* **Material shown**:
◆ ◆ ◆

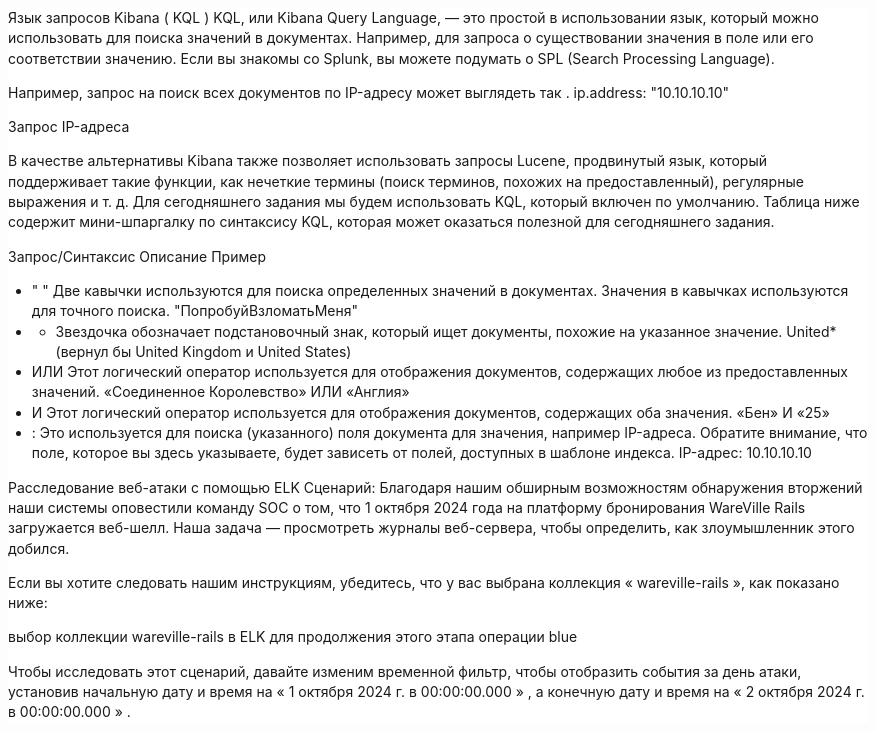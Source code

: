 Язык запросов Kibana ( KQL )
KQL, или Kibana Query Language, — это простой в использовании язык, который можно использовать для поиска значений в 
документах. Например, для запроса о существовании значения в поле или его соответствии значению. Если вы знакомы со 
Splunk, вы можете подумать о SPL (Search Processing Language).

Например, запрос на поиск всех документов по IP-адресу может выглядеть так .  ip.address: "10.10.10.10"

Запрос IP-адреса

В качестве альтернативы Kibana также позволяет использовать запросы Lucene, продвинутый язык, который поддерживает 
такие функции, как нечеткие термины (поиск терминов, похожих на предоставленный), регулярные выражения и т. д. Для 
сегодняшнего задания мы будем использовать KQL, который включен по умолчанию. Таблица ниже содержит мини-шпаргалку 
по синтаксису KQL, которая может оказаться полезной для сегодняшнего задания.

Запрос/Синтаксис	Описание	Пример

- " "	Две кавычки используются для поиска определенных значений в документах. Значения в кавычках используются для 
точного  поиска.	"ПопробуйВзломатьМеня"
- *	Звездочка обозначает подстановочный знак, который ищет документы, похожие на указанное значение.	United* 
  (вернул бы United Kingdom и United States)
- ИЛИ	Этот логический оператор используется для отображения документов, содержащих  любое из предоставленных 
       значений.	«Соединенное Королевство» ИЛИ «Англия»
- И	Этот логический оператор используется для отображения документов, содержащих оба значения.	«Бен» И «25»
- :	Это используется для поиска (указанного) поля документа для значения, например IP-адреса. Обратите внимание, что 
  поле, которое вы здесь указываете, будет зависеть от полей, доступных в шаблоне индекса.	IP-адрес: 10.10.10.10

Расследование веб-атаки с помощью ELK
Сценарий: Благодаря нашим обширным возможностям обнаружения вторжений наши системы оповестили команду SOC о том, что 
1 октября 2024 года на платформу бронирования WareVille Rails загружается веб-шелл. Наша задача — просмотреть 
журналы веб-сервера, чтобы определить, как злоумышленник этого добился.

Если вы хотите следовать нашим инструкциям, убедитесь, что у вас выбрана коллекция « wareville-rails », как показано ниже:

выбор коллекции wareville-rails в ELK для продолжения этого этапа операции blue

Чтобы исследовать этот сценарий, давайте изменим временной фильтр, чтобы отобразить события за день атаки, установив 
начальную дату и время на « 1 октября 2024 г. в 00:00:00.000 » , а конечную дату и время на « 2 октября 2024 г. в 
00:00:00.000 » .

◆ ◆ ◆

* **Task directions**:
When the word "документов" occurs in a line above, list that line.

* **Solved exercise**:
Например, запрос на поиск всех документов по IP-адресу может выглядеть так .  ip.address: "10.10.10.10"
- ИЛИ	Этот логический оператор используется для отображения документов, содержащих  любое из предоставленных 
- И	Этот логический оператор используется для отображения документов, содержащих оба значения.	«Бен» И «25»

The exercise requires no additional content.